Grodzki: Trudno używać tu słowa zaskoczenie
Senat nie wyraził w piątek zgody na powołanie senator niezależnej Lidii Staroń na urząd Rzecznika Praw Obywatelskich. Za jej kandydaturą zagłosowało 45 senatorów, 51 było przeciw, 3 senatorów wstrzymało się od głosu. Oznacza to, że nowego RPO nie udało się wybrać już po raz piąty.

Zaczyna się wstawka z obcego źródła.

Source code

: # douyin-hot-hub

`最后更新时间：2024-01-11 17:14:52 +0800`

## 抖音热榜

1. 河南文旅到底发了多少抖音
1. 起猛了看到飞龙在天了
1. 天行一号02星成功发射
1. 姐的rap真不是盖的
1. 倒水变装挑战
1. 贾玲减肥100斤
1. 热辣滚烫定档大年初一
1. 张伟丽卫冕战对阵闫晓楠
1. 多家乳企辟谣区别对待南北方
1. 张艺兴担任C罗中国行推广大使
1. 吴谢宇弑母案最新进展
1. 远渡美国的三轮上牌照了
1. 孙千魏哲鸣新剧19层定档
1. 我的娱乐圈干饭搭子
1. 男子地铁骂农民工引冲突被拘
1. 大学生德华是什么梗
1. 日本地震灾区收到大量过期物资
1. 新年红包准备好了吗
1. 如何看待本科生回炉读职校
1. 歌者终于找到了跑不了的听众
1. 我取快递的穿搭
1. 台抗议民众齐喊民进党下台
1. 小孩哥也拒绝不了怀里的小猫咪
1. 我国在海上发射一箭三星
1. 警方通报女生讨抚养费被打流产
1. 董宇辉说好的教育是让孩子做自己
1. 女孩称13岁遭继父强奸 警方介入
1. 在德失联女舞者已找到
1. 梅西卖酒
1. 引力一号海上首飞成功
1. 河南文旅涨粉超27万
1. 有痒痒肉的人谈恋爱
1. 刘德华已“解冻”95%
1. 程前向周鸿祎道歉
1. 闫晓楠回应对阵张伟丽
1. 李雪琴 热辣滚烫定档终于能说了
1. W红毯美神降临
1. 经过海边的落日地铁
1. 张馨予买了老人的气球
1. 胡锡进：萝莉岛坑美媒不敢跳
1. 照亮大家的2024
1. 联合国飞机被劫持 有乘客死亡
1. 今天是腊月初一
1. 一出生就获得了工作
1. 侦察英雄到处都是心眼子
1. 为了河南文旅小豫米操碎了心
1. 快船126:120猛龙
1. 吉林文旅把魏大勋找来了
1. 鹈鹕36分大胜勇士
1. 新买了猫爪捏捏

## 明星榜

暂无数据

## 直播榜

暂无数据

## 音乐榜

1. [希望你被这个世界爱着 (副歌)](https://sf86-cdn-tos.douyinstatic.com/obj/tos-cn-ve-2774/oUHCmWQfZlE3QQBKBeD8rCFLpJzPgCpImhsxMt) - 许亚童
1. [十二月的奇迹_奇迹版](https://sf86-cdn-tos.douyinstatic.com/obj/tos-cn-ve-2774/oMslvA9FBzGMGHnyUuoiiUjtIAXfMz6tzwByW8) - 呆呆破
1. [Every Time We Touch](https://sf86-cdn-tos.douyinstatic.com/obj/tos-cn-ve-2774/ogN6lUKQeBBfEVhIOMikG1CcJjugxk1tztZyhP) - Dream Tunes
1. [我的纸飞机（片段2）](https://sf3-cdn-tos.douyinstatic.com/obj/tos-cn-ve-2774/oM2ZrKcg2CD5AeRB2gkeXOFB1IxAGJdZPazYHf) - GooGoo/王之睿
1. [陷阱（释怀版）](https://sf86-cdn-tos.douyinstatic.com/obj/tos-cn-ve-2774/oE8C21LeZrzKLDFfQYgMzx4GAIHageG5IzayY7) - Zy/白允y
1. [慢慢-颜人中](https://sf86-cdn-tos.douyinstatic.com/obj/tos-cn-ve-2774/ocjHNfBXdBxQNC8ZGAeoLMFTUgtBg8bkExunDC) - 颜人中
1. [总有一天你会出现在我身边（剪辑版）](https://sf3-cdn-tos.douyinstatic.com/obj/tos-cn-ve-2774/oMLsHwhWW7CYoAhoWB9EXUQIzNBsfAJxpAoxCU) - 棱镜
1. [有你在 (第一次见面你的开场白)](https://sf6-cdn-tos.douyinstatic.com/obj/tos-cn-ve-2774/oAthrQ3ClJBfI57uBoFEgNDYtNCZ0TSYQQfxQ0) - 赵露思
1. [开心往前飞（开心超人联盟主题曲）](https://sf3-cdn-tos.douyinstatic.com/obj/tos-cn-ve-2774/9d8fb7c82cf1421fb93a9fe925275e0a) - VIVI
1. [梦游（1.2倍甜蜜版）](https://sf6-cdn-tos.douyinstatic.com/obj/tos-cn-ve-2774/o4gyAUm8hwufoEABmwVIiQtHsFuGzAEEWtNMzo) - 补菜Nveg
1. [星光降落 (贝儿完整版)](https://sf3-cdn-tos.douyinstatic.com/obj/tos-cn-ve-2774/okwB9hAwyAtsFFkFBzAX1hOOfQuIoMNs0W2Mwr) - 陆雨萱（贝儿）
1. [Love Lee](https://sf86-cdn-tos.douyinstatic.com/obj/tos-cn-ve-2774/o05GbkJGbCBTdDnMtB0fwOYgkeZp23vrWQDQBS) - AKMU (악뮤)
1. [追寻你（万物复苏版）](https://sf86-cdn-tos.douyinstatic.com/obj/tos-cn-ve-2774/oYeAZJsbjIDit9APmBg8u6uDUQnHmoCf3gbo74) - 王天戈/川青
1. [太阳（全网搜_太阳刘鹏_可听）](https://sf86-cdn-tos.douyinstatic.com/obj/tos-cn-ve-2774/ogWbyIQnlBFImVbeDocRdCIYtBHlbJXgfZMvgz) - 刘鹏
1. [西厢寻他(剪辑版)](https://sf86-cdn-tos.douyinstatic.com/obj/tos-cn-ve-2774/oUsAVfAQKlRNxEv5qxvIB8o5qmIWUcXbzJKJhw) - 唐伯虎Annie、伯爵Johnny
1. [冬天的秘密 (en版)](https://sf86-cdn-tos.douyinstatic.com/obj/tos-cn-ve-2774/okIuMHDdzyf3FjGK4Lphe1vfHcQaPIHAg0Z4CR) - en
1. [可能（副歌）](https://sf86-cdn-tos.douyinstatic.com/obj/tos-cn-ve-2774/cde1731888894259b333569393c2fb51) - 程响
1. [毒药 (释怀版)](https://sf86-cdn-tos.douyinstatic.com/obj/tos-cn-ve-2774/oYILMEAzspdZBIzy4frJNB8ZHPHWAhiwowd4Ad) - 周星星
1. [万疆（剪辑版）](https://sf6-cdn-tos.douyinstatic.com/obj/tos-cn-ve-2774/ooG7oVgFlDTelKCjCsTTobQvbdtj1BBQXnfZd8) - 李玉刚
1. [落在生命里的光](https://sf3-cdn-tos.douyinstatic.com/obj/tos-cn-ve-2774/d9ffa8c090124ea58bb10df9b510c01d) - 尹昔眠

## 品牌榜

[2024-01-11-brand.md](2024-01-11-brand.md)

CZYTAJ WIĘCEJ
"RPO musi być ponad doraźną polityką"
– Trudno używać tu słowa zaskoczenie, ponieważ z racji swojej funkcji, póki nie zobaczę wyników głosowania, nie lubię prorokować. Natomiast chciałem powiedzieć jedno – mówił marszałek Senatu Tomasz Grodzki, po głosowaniu w izbie wyższej.
– Senat konsekwentnie oczekuje od Sejmu, że przedstawią nam nie osobę tego czy innego polityka, tylko rodzaj autorytetu, osobę spoza polityki, która będzie rzeczywiście służyła obywatelom, a nie tej czy przyszłej ekipie rządzącej – mówił dalej polityk opozycji.
– To odpowiedzialność tej profesji, RPO musi być ponad doraźną polityką i bronić obywateli i w tym sensie wybór pań i panów senatorów mnie nie zaskoczył – dodał Grodzki.
Wybór RPO jest konieczny, ponieważ we wrześniu zeszłego roku upłynęła 5-letnia kadencja Adama Bodnara. Zgodnie z ustawą o RPO mimo upływu kadencji Rzecznik nadal pełni swój urząd do czasu powołania przez parlament następcy. 15 kwietnia Trybunał Konstytucyjny orzekł jednak, że przepis ustawy, który na to zezwala, jest niekonstytucyjny. Straci on moc w połowie lipca.